Love Dalén, professor at the Swedish Museum of Natural History in Stockholm, and colleagues were looking at genetic diversity in an important immunity gene. The major histocompatibility complex – or MHC – is involved in the recognition of pathogens and the initiation of immune response.

Published in the journal Scientific Reports, the researchers compared the genetic variation of this gene in woolly mammoth samples before and after the Wrangel Island stranding. Their findings showed post-isolation mammoths had lost genetic diversity in the gene, potentially making them more susceptible to disease. Love said the finding indicates inbreeding among decreased mammoth populations meant natural selection was "no longer powerful enough to maintain diversity".
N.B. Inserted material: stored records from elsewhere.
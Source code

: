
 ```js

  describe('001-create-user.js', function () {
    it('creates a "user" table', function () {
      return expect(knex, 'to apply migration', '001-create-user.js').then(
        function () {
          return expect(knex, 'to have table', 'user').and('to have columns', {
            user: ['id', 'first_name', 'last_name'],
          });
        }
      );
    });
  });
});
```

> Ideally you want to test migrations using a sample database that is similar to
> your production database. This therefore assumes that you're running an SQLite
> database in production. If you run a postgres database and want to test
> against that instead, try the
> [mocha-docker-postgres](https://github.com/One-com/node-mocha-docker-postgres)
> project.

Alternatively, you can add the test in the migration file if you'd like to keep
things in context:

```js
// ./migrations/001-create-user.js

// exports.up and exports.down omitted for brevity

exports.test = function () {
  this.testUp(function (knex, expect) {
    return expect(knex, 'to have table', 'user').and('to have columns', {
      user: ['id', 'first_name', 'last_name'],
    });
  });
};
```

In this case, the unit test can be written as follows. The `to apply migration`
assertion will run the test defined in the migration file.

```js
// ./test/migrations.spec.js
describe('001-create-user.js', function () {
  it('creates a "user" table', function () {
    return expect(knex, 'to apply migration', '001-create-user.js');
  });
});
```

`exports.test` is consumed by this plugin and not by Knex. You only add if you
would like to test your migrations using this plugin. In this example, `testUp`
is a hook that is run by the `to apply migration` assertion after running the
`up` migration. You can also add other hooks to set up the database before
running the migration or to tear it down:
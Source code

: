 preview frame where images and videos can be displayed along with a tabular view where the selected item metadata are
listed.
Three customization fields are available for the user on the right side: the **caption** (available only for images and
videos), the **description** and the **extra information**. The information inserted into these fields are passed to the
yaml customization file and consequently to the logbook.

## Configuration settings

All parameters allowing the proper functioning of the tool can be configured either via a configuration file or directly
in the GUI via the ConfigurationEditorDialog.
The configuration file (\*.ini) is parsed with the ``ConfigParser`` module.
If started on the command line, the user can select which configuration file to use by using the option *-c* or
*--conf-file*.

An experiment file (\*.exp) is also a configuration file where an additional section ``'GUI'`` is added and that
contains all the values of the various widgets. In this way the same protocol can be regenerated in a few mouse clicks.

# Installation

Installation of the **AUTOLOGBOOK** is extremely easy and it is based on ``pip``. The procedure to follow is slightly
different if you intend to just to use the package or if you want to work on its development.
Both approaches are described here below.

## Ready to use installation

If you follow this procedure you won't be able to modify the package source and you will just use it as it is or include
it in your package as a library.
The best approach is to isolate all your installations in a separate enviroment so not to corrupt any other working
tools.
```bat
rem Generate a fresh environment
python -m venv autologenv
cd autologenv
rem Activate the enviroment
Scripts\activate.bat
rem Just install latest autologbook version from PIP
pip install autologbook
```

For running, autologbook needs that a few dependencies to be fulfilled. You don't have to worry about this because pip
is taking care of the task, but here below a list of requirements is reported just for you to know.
Speaking to IBTimes UK, Dalén said: "In the ancestral population [pre-isolation] there was virtually no inbreeding all, but that was probably so large that natural selection was operating efficiently in keeping diversity up."

wrangel island
The coast of Wrangel IslandNOAA PMEL/Flickr

He said the research does not indicate what sort of diseases mammoths might have suffered from, nor can they say for certain if their weakened immunity made them get sick. "It's more that it's interesting that selection wasn't strong enough to maintain diversity in the MHC," he said, pointing out that you often see greater diversity in small populations. "We don't really see that in the mammoth. That suggests inbreeding probably had a fairly strong effect in reducing this diversity in the face of selection."

Dalénn and colleagues are currently trying to establish what pushed mammoths to extinction: "We have no idea what happened on Wrangel Island," he said. "That's what we want to find out. Were they effectively doomed because the island was too small? I think they were, but we don't have any evidence showing this.

"All the numbers we have seem to suggest that islands might simply have been too small to maintain a mammoth population for as long as 10-15 thousand years, which would have been required for them still to be there today. The evidence is slowly mounting that this island might have been too small. We have nothing concrete towards that, but we're hoping to get there in the end."

woolly mammoth tusk
A woolly mammoth tuskLove Dalén

They are now working on more samples to try to establish when inbreeding started. "We know it started at some point, but we don't know if it started immediately after Wrangel Island was isolated, or if there a bottleneck at some point during that time," Dalén said.

Furthermore, researchers say their current findings could have implications for current endangered species being threatened with disease and climate change. "We know variation in the MRC is important for conservation. When you have a population that becomes very small over a long time, you get this long term inbreeding that – at least in the mammoths – appears to have depleted variation in the MHC. That's a lesson to be drawn from the future is that species that are endangered today."

He said conservationists should be aware that small population sizes may result in diversity in immune-related genes, which could impact their ability to adapt to changes to the environment: "It's another piece in the vast sea of evidence that suggests it's not a good idea to have populations in a very small size. It's imperative for endangered species that we keep their population size up."